ACTION ITEM :: Could you give the entries again, exactly as written?

[RECORDS PROVIDED — start]

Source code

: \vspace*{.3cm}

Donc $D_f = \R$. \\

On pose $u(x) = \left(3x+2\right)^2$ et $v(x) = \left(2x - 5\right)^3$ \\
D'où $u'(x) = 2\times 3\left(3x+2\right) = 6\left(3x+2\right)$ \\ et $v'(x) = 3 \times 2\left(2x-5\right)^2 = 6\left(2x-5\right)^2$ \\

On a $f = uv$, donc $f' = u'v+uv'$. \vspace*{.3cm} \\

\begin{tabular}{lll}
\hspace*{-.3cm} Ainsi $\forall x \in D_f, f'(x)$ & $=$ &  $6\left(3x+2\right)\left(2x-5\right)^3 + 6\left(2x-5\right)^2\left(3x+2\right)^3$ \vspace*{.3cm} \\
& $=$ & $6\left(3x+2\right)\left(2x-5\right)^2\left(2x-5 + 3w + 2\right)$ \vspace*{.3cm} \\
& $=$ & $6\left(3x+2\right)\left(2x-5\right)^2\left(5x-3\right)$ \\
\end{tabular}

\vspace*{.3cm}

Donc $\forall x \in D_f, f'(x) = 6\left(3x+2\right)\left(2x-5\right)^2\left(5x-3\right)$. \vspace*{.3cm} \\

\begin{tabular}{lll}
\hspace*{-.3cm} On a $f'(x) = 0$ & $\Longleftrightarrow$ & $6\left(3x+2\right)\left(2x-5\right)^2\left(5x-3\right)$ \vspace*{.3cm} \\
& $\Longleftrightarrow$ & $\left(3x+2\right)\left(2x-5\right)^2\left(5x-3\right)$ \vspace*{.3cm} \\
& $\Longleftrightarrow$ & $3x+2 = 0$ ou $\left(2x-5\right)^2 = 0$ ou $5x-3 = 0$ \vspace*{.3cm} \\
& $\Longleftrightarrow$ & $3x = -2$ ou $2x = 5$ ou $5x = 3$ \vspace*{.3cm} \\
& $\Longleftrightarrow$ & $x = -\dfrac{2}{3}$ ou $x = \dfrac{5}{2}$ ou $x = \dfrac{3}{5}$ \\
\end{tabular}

[RECORDS PROVIDED — finish]

PROBLEM SOLUTION ::
Source code

: \vspace*{.3cm}

Donc $D_f = \R$. \\

On pose $u(x) = \left(3x+2\right)^2$ et $v(x) = \left(2x - 5\right)^3$ \\
D'où $u'(x) = 2\times 3\left(3x+2\right) = 6\left(3x+2\right)$ \\ et $v'(x) = 3 \times 2\left(2x-5\right)^2 = 6\left(2x-5\right)^2$ \\

On a $f = uv$, donc $f' = u'v+uv'$. \vspace*{.3cm} \\

\begin{tabular}{lll}
\hspace*{-.3cm} Ainsi $\forall x \in D_f, f'(x)$ & $=$ &  $6\left(3x+2\right)\left(2x-5\right)^3 + 6\left(2x-5\right)^2\left(3x+2\right)^3$ \vspace*{.3cm} \\
& $=$ & $6\left(3x+2\right)\left(2x-5\right)^2\left(2x-5 + 3w + 2\right)$ \vspace*{.3cm} \\
& $=$ & $6\left(3x+2\right)\left(2x-5\right)^2\left(5x-3\right)$ \\
\end{tabular}

\vspace*{.3cm}

Donc $\forall x \in D_f, f'(x) = 6\left(3x+2\right)\left(2x-5\right)^2\left(5x-3\right)$. \vspace*{.3cm} \\

\begin{tabular}{lll}
\hspace*{-.3cm} On a $f'(x) = 0$ & $\Longleftrightarrow$ & $6\left(3x+2\right)\left(2x-5\right)^2\left(5x-3\right)$ \vspace*{.3cm} \\
& $\Longleftrightarrow$ & $\left(3x+2\right)\left(2x-5\right)^2\left(5x-3\right)$ \vspace*{.3cm} \\
& $\Longleftrightarrow$ & $3x+2 = 0$ ou $\left(2x-5\right)^2 = 0$ ou $5x-3 = 0$ \vspace*{.3cm} \\
& $\Longleftrightarrow$ & $3x = -2$ ou $2x = 5$ ou $5x = 3$ \vspace*{.3cm} \\
& $\Longleftrightarrow$ & $x = -\dfrac{2}{3}$ ou $x = \dfrac{5}{2}$ ou $x = \dfrac{3}{5}$ \\
\end{tabular}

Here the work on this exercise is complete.